I am getting mixed signals. One minute he is totally done and enforces it to me that we are totally through and he cannot do this anymore. He enforces that a lot. The next it seems like he is still considering and appears offended/slighted when I've agreed with him that it should end. When we have talked casual everyday stuff and I told him I met a new friend in exercise class (we're new to this area), he assumed it was a man (after telling me 2 days prior to this, he "released" me from my vows and told me to go date whoever I want and move on) and spat at me in text, "YOU CAN TELL YOUR NEW FRIEND HE CAN DO THE PAINTING YOU NEED IN THE HOUSE THEN!!!!" I said, "Um, ok? I will tell HER that??" ---No response in return to that. Generally, he does have a mild jealous streak which has not caused us any issues in our relationship.

I do not know what to think anymore. I don't know what to believe or what to make of him. I'm becoming very depressed. 

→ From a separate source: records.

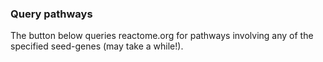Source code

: ### Query pathways

The button below queries reactome.org for pathways involving any of the specified
seed-genes (may take a while!).
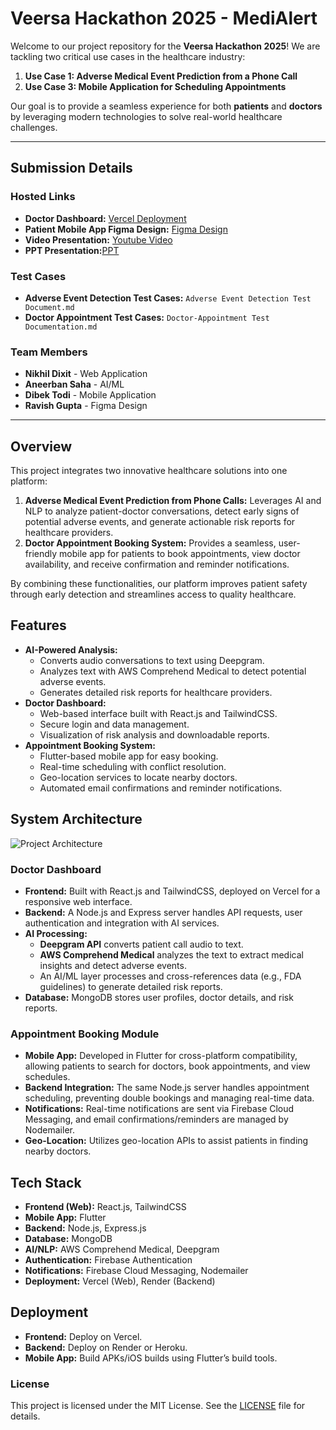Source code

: # Veersa Hackathon 2025 - MediAlert

Welcome to our project repository for the **Veersa Hackathon 2025**! We are tackling two critical use cases in the healthcare industry:

1. **Use Case 1: Adverse Medical Event Prediction from a Phone Call**
2. **Use Case 3: Mobile Application for Scheduling Appointments**

Our goal is to provide a seamless experience for both **patients** and **doctors** by leveraging modern technologies to solve real-world healthcare challenges.

---
## Submission Details

### Hosted Links
- **Doctor Dashboard:** [Vercel Deployment](https://adverse-event-detection-host.vercel.app)
- **Patient Mobile App Figma Design:** [Figma Design](https://www.figma.com/proto/TdOuVyQ9TKeTL9KBBCp7wb/WebDesign?node-id=11-343&t=1t2yUjlGP499ruZ8-1&starting-point-node-id=11%3A343)
- **Video Presentation:** [Youtube Video](https://youtu.be/0UjOlSE_QZE)
- **PPT Presentation:**[PPT](https://www.canva.com/design/DAGg4PA13Co/gMvGnifECjNmFoIjryApAQ/view?utm_content=DAGg4PA13Co&utm_campaign=designshare&utm_medium=link2&utm_source=sharebutton)
  
### Test Cases
- **Adverse Event Detection Test Cases:** `Adverse Event Detection Test Document.md`
- **Doctor Appointment Test Cases:** `Doctor-Appointment Test Documentation.md`


### Team Members
- **Nikhil Dixit** - Web Application
- **Aneerban Saha** - AI/ML
- **Dibek Todi** - Mobile Application
- **Ravish Gupta** - Figma Design
---

## Overview
This project integrates two innovative healthcare solutions into one platform:
1. **Adverse Medical Event Prediction from Phone Calls:** Leverages AI and NLP to analyze patient-doctor conversations, detect early signs of potential adverse events, and generate actionable risk reports for healthcare providers.
2. **Doctor Appointment Booking System:** Provides a seamless, user-friendly mobile app for patients to book appointments, view doctor availability, and receive confirmation and reminder notifications.

By combining these functionalities, our platform improves patient safety through early detection and streamlines access to quality healthcare.

## Features
- **AI-Powered Analysis:**
  - Converts audio conversations to text using Deepgram.
  - Analyzes text with AWS Comprehend Medical to detect potential adverse events.
  - Generates detailed risk reports for healthcare providers.
- **Doctor Dashboard:**
  - Web-based interface built with React.js and TailwindCSS.
  - Secure login and data management.
  - Visualization of risk analysis and downloadable reports.
- **Appointment Booking System:**
  - Flutter-based mobile app for easy booking.
  - Real-time scheduling with conflict resolution.
  - Geo-location services to locate nearby doctors.
  - Automated email confirmations and reminder notifications.

## System Architecture

![Project Architecture](https://github.com/user-attachments/assets/179db5f3-077f-4e0c-a11a-472fd8d9c63c)


### Doctor Dashboard
- **Frontend:** Built with React.js and TailwindCSS, deployed on Vercel for a responsive web interface.
- **Backend:** A Node.js and Express server handles API requests, user authentication and integration with AI services.
- **AI Processing:** 
  - **Deepgram API** converts patient call audio to text.
  - **AWS Comprehend Medical** analyzes the text to extract medical insights and detect adverse events.
  - An AI/ML layer processes and cross-references data (e.g., FDA guidelines) to generate detailed risk reports.
- **Database:** MongoDB stores user profiles, doctor details, and risk reports.

### Appointment Booking Module
- **Mobile App:** Developed in Flutter for cross-platform compatibility, allowing patients to search for doctors, book appointments, and view schedules.
- **Backend Integration:** The same Node.js server handles appointment scheduling, preventing double bookings and managing real-time data.
- **Notifications:** Real-time notifications are sent via Firebase Cloud Messaging, and email confirmations/reminders are managed by Nodemailer.
- **Geo-Location:** Utilizes geo-location APIs to assist patients in finding nearby doctors.

## Tech Stack
- **Frontend (Web):** React.js, TailwindCSS
- **Mobile App:** Flutter
- **Backend:** Node.js, Express.js
- **Database:** MongoDB 
- **AI/NLP:** AWS Comprehend Medical, Deepgram
- **Authentication:** Firebase Authentication
- **Notifications:** Firebase Cloud Messaging, Nodemailer
- **Deployment:** Vercel (Web), Render (Backend)

## Deployment
- **Frontend:** Deploy on Vercel.
- **Backend:** Deploy on Render or Heroku.
- **Mobile App:** Build APKs/iOS builds using Flutter’s build tools.


### License
This project is licensed under the MIT License. See the [LICENSE](LICENSE) file for details.







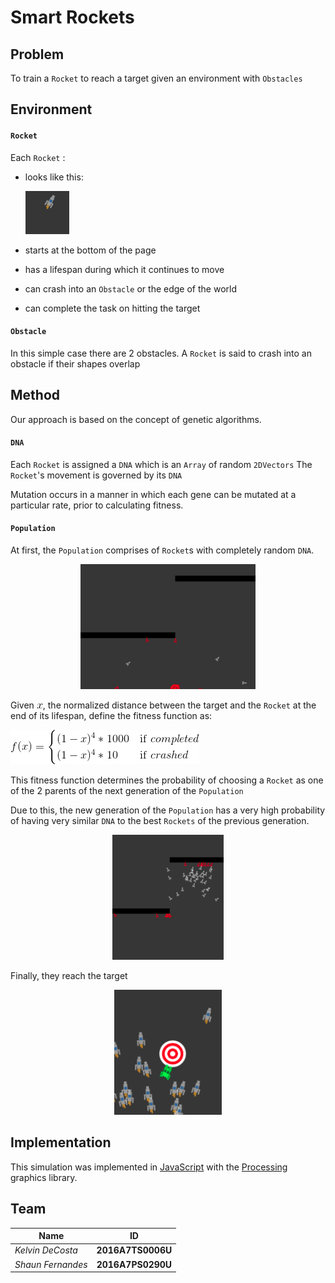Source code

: # Smart Rockets

## Problem

To train a `Rocket` to reach a target given an environment with `Obstacles`

## Environment

#### `Rocket`

Each `Rocket` :

*   looks like this:

    ![Rocket](assets/rocket.png)
*   starts at the bottom of the page
*	has a lifespan during which it continues to move
*	can crash into an `Obstacle` or the edge of the world
*	can complete the task on hitting the target

#### `Obstacle`

In this simple case there are 2 obstacles.
A `Rocket` is said to crash into an obstacle if their shapes overlap

## Method

Our approach is based on the concept of genetic algorithms.

#### `DNA`

Each `Rocket` is assigned a `DNA` which is an `Array` of random `2DVectors`
The `Rocket`'s movement is governed by its `DNA`

Mutation occurs in a manner in which each gene can be mutated at a particular rate, prior to calculating fitness.

#### `Population`

At first, the `Population` comprises of `Rocket`s with completely random `DNA`.

<p align="center"><img src="assets/random.png" height="200"></p>

Given ![Distance](assets/variable.gif), the normalized distance between the target and the `Rocket` at the end of its lifespan, define the fitness function as:

![Fitness](assets/equation.gif)

This fitness function determines the probability of choosing a `Rocket` as one of the 2 parents of the next generation of the `Population`

Due to this, the new generation of the `Population` has a very high probability of having very similar `DNA` to the best `Rockets` of the previous generation.

<p align="center"><img src="assets/better.png" height="200"></p>

Finally, they reach the target

<p align="center"><img src="assets/success.png" height="200"></p>


## Implementation

This simulation was implemented in [JavaScript](https://www.javascript.com/) with the [Processing](https://p5js.org) graphics library.

## Team


|Name|ID|
|---|:---:|
|_Kelvin DeCosta_|**2016A7TS0006U**|
|_Shaun Fernandes_|**2016A7PS0290U**|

Silence is golden. I am now taking that road entirely. It's been very difficult to do that to this point and I really have tried with so much difficulty....but now I feel I have no other option. I feel that since he says he misses me, etc. the "seed" is there in his head and it may grow. Maybe it will lead him back home to want to try, I hope. I am backed off entirely now and silent for a few days.

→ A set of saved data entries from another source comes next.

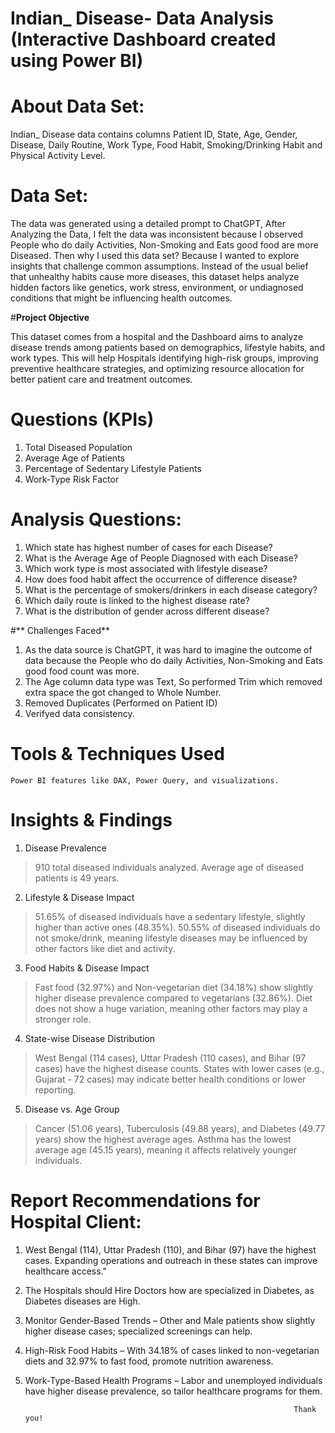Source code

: 
# Indian_ Disease- Data Analysis (Interactive Dashboard created using Power BI)

# About Data Set:
Indian_ Disease data contains columns Patient ID, State, Age, Gender, Disease, Daily Routine, Work Type, Food Habit, Smoking/Drinking Habit and Physical Activity Level.

# Data Set:
The data was generated using a detailed prompt to ChatGPT, After Analyzing the Data, I felt the data was inconsistent because I observed People who do daily Activities, Non-Smoking and Eats good food are more Diseased. Then why I used this data set? Because I wanted to explore insights that challenge common assumptions. Instead of the usual belief that unhealthy habits cause more diseases, this dataset helps analyze hidden factors like genetics, work stress, environment, or undiagnosed conditions that might be influencing health outcomes.

#**Project Objective**

This dataset comes from a hospital and the Dashboard aims to analyze disease trends among patients based on demographics, lifestyle habits, and work types. This will help Hospitals identifying high-risk groups, improving preventive healthcare strategies, and optimizing resource allocation for better patient care and treatment outcomes.

# **Questions (KPIs)**
1) Total Diseased Population
2) Average Age of Patients
3) Percentage of Sedentary Lifestyle Patients
4) Work-Type Risk Factor

# **Analysis Questions:**

1) Which state has highest number of cases for each Disease?
2) What is the Average Age of People Diagnosed with each Disease?
3) Which work type is most associated with lifestyle disease?
4) How does food habit affect the occurrence of difference disease?
5) What is the percentage of smokers/drinkers in each disease category?
6) Which daily route is linked to the highest disease rate?
7) What is the distribution of gender across different disease?

#** Challenges Faced**
1) As the data source is ChatGPT, it was hard to imagine the outcome of data because the People who do daily Activities, Non-Smoking and Eats good food count was more.
2) The Age column data type was Text, So performed Trim which removed extra space the got changed to Whole Number.
3) Removed Duplicates (Performed on Patient ID)
4) Verifyed data consistency.
   
# **Tools & Techniques Used**
    Power BI features like DAX, Power Query, and visualizations.
    
# **Insights & Findings**
1) Disease Prevalence
> 910 total diseased individuals analyzed.
> Average age of diseased patients is 49 years.

2) Lifestyle & Disease Impact
> 51.65% of diseased individuals have a sedentary lifestyle, slightly higher than active ones (48.35%).
> 50.55% of diseased individuals do not smoke/drink, meaning lifestyle diseases may be influenced by other factors like diet and activity.

3) Food Habits & Disease Impact
> Fast food (32.97%) and Non-vegetarian diet (34.18%) show slightly higher disease prevalence compared to vegetarians (32.86%).
> Diet does not show a huge variation, meaning other factors may play a stronger role. 

4)  State-wise Disease Distribution
> West Bengal (114 cases), Uttar Pradesh (110 cases), and Bihar (97 cases) have the highest disease counts.
> States with lower cases (e.g., Gujarat - 72 cases) may indicate better health conditions or lower reporting.

5) Disease vs. Age Group
> Cancer (51.06 years), Tuberculosis (49.88 years), and Diabetes (49.77 years) show the highest average ages.
> Asthma has the lowest average age (45.15 years), meaning it affects relatively younger individuals.

# **Report Recommendations for Hospital Client:**

1) West Bengal (114), Uttar Pradesh (110), and Bihar (97) have the highest cases. Expanding operations and outreach in these states can improve healthcare access."
2) The Hospitals should Hire Doctors how are specialized in Diabetes, as Diabetes diseases are High.
3) Monitor Gender-Based Trends – Other and Male patients show slightly higher disease cases; specialized screenings can help.
4) High-Risk Food Habits – With 34.18% of cases linked to non-vegetarian diets and 32.97% to fast food, promote nutrition awareness.
5) Work-Type-Based Health Programs – Labor and unemployed individuals have higher disease prevalence, so tailor healthcare programs for them.

                                                                   Thank you!
             
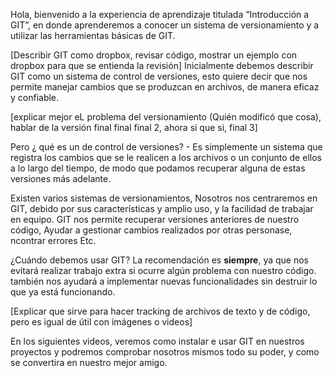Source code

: Hola, bienvenido a la experiencia de aprendizaje titulada “Introducción a GIT”, en donde aprenderemos a conocer un sistema de versionamiento y a utilizar las herramientas básicas  de GIT.

[Describir GIT como dropbox, revisar código, mostrar un ejemplo con dropbox para que se entienda la revisión]
Inicialmente debemos describir GIT como un sistema de control de versiones, esto quiere decir que nos permite manejar cambios que se produzcan en archivos, de manera eficaz y confiable.  

[explicar mejor eL problema del versionamiento (Quién modificó que cosa), hablar de la versión final final final 2, ahora si que si, final 3]

Pero ¿ qué es un de control de versiones? - Es simplemente  un sistema que registra los cambios que se le realicen a los archivos o un conjunto de ellos a lo largo del tiempo, de modo que podamos recuperar alguna de estas versiones más adelante.

Existen varios sistemas de versionamientos, Nosotros nos centraremos en GIT, debido por sus características y amplio uso, y la facilidad de trabajar en equipo.
GIT nos permite recuperar versiones anteriores de nuestro código, Ayudar a gestionar cambios realizados por otras personase, ncontrar errores Etc.

¿Cuándo debemos usar GIT? La recomendación es **siempre**, ya que nos evitará realizar trabajo extra si ocurre algún problema con nuestro código. también nos ayudará a implementar nuevas funcionalidades sin destruir lo que ya está funcionando.

[Explicar que sirve para hacer tracking de archivos de texto y de código, pero es igual de útil
con imágenes o videos]

En los siguientes videos, veremos como instalar e usar  GIT en nuestros proyectos y podremos comprobar nosotros mismos todo su poder, y como se convertira en nuestro mejor amigo.
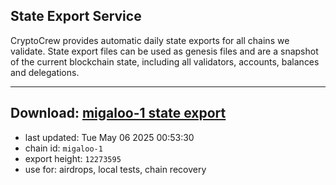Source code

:## State Export Service
CryptoCrew provides automatic daily state exports for all chains we validate. State export files can be used as genesis files and are a snapshot of the current blockchain state, including all validators, accounts, balances and delegations.

---
**Download: [migaloo-1 state export](https://dl-eu2.ccvalidators.com/SERVICE/migaloo/migaloo-1_export_12273595.json)**
---

- last updated: Tue May 06 2025 00:53:30
- chain id: `migaloo-1`
- export height: `12273595`
- use for: airdrops, local tests, chain recovery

What do you see going on here? Your advice to me is?

Thanks in advance.


----------



## Susan2010 (Apr 19, 2010)

He likes the good times but left because times are not always good and told you he doesn't want to be bothered unless times can always be good. But who needs a fair weather husband? In other words, he wants his way, he has to always be right, and you have to always be wrong. If he cannot get his way and if he cannot be right, then he will take his marbles and run home. Why is that so difficult to see that only a man can sum it up for you?

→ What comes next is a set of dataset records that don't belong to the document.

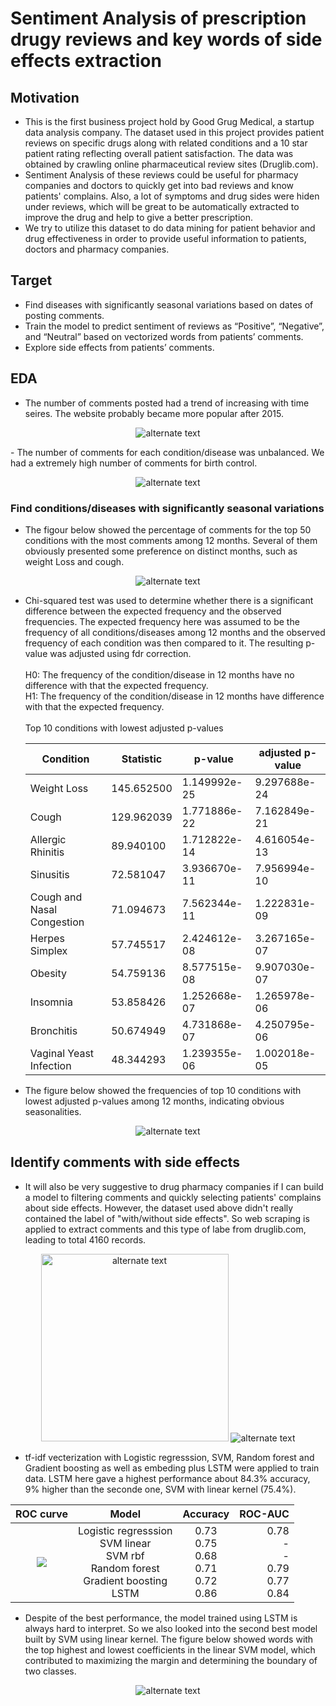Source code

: # Sentiment Analysis of prescription drugy reviews and key words of side effects extraction
## Motivation
- This is the first business project hold by Good Grug Medical, a startup data analysis company.  The dataset used in this project provides patient reviews on specific drugs along with related conditions and a 10 star patient rating reflecting overall patient satisfaction. The data was obtained by crawling online pharmaceutical review sites  (Druglib.com). 
- Sentiment Analysis of these reviews could be useful for pharmacy companies and doctors to quickly get into bad reviews and know patients' complains. Also, a lot of symptoms and drug sides were hiden under reviews, which will be great to be automatically extracted to improve the drug and help to give a better prescription. 
- We try to utilize this dataset to do data mining for patient behavior and drug effectiveness in order to provide useful information to patients, doctors and pharmacy companies.

## Target
- Find diseases with significantly seasonal variations based on dates of posting comments.  
- Train the model to predict sentiment of reviews as “Positive”, “Negative”, and “Neutral” based on vectorized words from patients’ comments.
- Explore side effects from patients’ comments.

## EDA
- The number of comments posted had a trend of increasing with time seires. The website probably became more popular after 2015. 
<p align="center">
   <img src="Plot/num_comments_date.png" alt="alternate text">
</p>
- The number of comments for each condition/disease was unbalanced. We had a extremely high number of comments for birth control.
<p align="center">
   <img src="Plot/num_comments_each_condition.png" alt="alternate text">
</p>

### Find conditions/diseases with significantly seasonal variations
- The figour below showed the percentage of comments for the top 50 conditions with the most comments among 12 months. Several of them obviously presented some preference on distinct months, such as weight Loss and cough.	
<p align="center">
   <img src="Plot/Per_comments_month.png" alt="alternate text">
</p>

- Chi-squared test was used to determine whether there is a significant difference between the expected frequency and the observed frequencies. The expected frequency here was assumed to be the frequency of all conditions/diseases among 12 months and the observed frequency of each condition was then compared to it. The resulting p-value was adjusted using fdr correction.<br/>
<br/>H0: The frequency of the condition/disease in 12 months have no difference with that the expected frequency.
<br/>H1: The frequency of the condition/disease in 12 months have difference with that the expected frequency. <br/>
<br/> Top 10 conditions with lowest adjusted p-values

   |Condition|Statistic|p-value|adjusted p-value|
   |---|---|---|---|
   |Weight Loss|145.652500|1.149992e-25|9.297688e-24|
   |Cough|129.962039|1.771886e-22|7.162849e-21|
   |Allergic Rhinitis|89.940100|1.712822e-14|4.616054e-13|
   |Sinusitis|72.581047|3.936670e-11|7.956994e-10|
   |Cough and Nasal Congestion|71.094673|7.562344e-11|1.222831e-09|
   |Herpes Simplex|57.745517|2.424612e-08|3.267165e-07|
   |Obesity|54.759136|8.577515e-08|9.907030e-07|
   |Insomnia|53.858426|1.252668e-07|1.265978e-06|
   |Bronchitis|50.674949|4.731868e-07|4.250795e-06|
   |Vaginal Yeast Infection|48.344293|1.239355e-06|1.002018e-05|
   
- The figure below showed the frequencies of top 10 conditions with lowest adjusted p-values among 12 months, indicating obvious seasonalities.
<p align="center">
   <img src="Plot/Top_condition_signif_month.png" alt="alternate text">
</p>


## Identify comments with side effects
- It will also be very suggestive to drug pharmacy companies if I can build a model to filtering comments and quickly selecting patients' complains about side effects. However, the dataset used above didn't really contained the label of "with/without side effects". So web scraping is applied to extract comments and this type of labe from druglib.com, leading to total 4160 records. 
<p align="center">
   <img src="Plot/webscrap_exam.png" alt="alternate text" width="300"> <img src="http://www.druglib.com/img/dl2/logo.gif" alt="alternate text">
</p>

- tf-idf vecterization with Logistic regresssion, SVM, Random forest and Gradient boosting as well as embeding plus LSTM were applied to train data. LSTM here gave a highest performance about 84.3% accuracy, 9% higher than the seconde one, SVM with linear kernel (75.4%).



|   ROC curve             |  Model   | Accuracy | ROC-AUC|
|:-----------------------:|:-------------------------:|:-------------------------:|-------------------------:|
|![](Plot/ROC_curve.png)  |  Logistic regresssion<br />SVM linear<br />SVM rbf<br />Random forest <br /> Gradient boosting<br /> LSTM|0.73<br />0.75<br />0.68<br />0.71<br />0.72 <br />0.86|0.78 <br /> - <br /> - <br /> 0.79 <br /> 0.77 <br /> 0.84|

- Despite of the best performance, the model trained using LSTM is always hard to interpret. So we also looked into the second best model built by SVM using linear kernel. The figure below showed words with the top highest and lowest coefficients in the linear SVM model, which contributed to maximizing the margin and determining the boundary of two classes.
<p align="center">
   <img src="Plot/top_features_lin_svm.png" alt="alternate text"> 
</p>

I know it's hard but you have to keep standing your ground. You see what happened when you told him he cannot be right all the time and he has to put effort into working on the marriage. You have not heard from him in a few days. Before that, he missed you and wanted to come home so badly but disappeared again because marriage requires work, which he is not willing to do. You are the one who admitted your role in the breakdown of your marriage. You are the one who wants to work on fixing it and getting help. He refuses to work on it or do anything but stick around for the good times. What does that tell you? Are you willing to spend your life being his yes man? Do you want to live knowing he will leave you if you should become ill or if the children you have together are not perfect in every way. Any time a person insists he will not work on the marriage but still wants to be with you, it means he insists on being right and your job is to be perfect and to do as he says and make him right. It means you do not deserve validation within the marriage. No one matters but him. No opinion matters but his. No one's feelings matter but his. No needs and wants matter but his own.


----------



## greenpearl (Sep 3, 2010)

please don't fight with your man. Just remember, we want to win him, we want to win his heart, we don't want to win the argument. You fight, you win the argument, you lose him. Men can't stand women who like to fight and argue. 

Is that the reason? Please ask him? If it is, then both of you should sit down and talk about things in a calm voice, never raise your voice. 

Good luck!


----------